* **WHAT TO DO**
Find every line in the records below that holds the word "Termonaut" and copy it.

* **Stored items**
══════
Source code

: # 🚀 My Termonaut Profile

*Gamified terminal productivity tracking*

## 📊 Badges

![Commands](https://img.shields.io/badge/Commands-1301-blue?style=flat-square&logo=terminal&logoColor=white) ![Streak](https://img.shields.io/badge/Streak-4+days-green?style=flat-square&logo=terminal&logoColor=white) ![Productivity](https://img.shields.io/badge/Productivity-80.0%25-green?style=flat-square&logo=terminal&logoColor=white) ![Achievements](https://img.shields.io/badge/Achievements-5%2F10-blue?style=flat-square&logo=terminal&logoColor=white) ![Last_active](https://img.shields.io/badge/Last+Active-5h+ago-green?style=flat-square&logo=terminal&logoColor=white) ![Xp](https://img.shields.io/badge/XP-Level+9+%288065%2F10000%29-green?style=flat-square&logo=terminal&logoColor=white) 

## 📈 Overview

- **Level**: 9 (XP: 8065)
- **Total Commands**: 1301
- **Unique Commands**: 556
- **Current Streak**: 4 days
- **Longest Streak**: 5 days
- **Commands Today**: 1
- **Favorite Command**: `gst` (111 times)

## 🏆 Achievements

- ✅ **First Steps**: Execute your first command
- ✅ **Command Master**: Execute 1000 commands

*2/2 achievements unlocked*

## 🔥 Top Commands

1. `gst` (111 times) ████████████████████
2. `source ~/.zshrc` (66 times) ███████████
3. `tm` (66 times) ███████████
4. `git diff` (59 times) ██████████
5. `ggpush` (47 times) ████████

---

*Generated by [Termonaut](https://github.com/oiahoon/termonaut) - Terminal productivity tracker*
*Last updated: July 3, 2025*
══════
* **RESPONSE AREA**
: # 🚀 My Termonaut Profile
*Generated by [Termonaut](https://github.com/oiahoon/termonaut) - Terminal productivity tracker*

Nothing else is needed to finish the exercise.